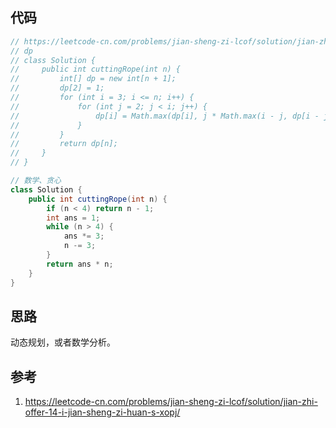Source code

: ## 代码

```java
// https://leetcode-cn.com/problems/jian-sheng-zi-lcof/solution/jian-zhi-offer-14-i-jian-sheng-zi-huan-s-xopj/
// dp
// class Solution {
//     public int cuttingRope(int n) {
//         int[] dp = new int[n + 1];
//         dp[2] = 1;
//         for (int i = 3; i <= n; i++) {
//             for (int j = 2; j < i; j++) {
//                 dp[i] = Math.max(dp[i], j * Math.max(i - j, dp[i - j]));
//             }
//         }
//         return dp[n];
//     }
// }

// 数学、贪心
class Solution {
    public int cuttingRope(int n) {
        if (n < 4) return n - 1;
        int ans = 1;
        while (n > 4) {
            ans *= 3;
            n -= 3;
        }
        return ans * n;
    }
}
```

## 思路

动态规划，或者数学分析。

## 参考

1. https://leetcode-cn.com/problems/jian-sheng-zi-lcof/solution/jian-zhi-offer-14-i-jian-sheng-zi-huan-s-xopj/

## Exercise details
Each of the records above needs to be transcribed exactly, apart from its pictures.

## Answer section
Source code

: ## 代码

```java
// https://leetcode-cn.com/problems/jian-sheng-zi-lcof/solution/jian-zhi-offer-14-i-jian-sheng-zi-huan-s-xopj/
// dp
// class Solution {
//     public int cuttingRope(int n) {
//         int[] dp = new int[n + 1];
//         dp[2] = 1;
//         for (int i = 3; i <= n; i++) {
//             for (int j = 2; j < i; j++) {
//                 dp[i] = Math.max(dp[i], j * Math.max(i - j, dp[i - j]));
//             }
//         }
//         return dp[n];
//     }
// }

// 数学、贪心
class Solution {
    public int cuttingRope(int n) {
        if (n < 4) return n - 1;
        int ans = 1;
        while (n > 4) {
            ans *= 3;
            n -= 3;
        }
        return ans * n;
    }
}
```

## 思路

动态规划，或者数学分析。

## 参考

1. https://leetcode-cn.com/problems/jian-sheng-zi-lcof/solution/jian-zhi-offer-14-i-jian-sheng-zi-huan-s-xopj/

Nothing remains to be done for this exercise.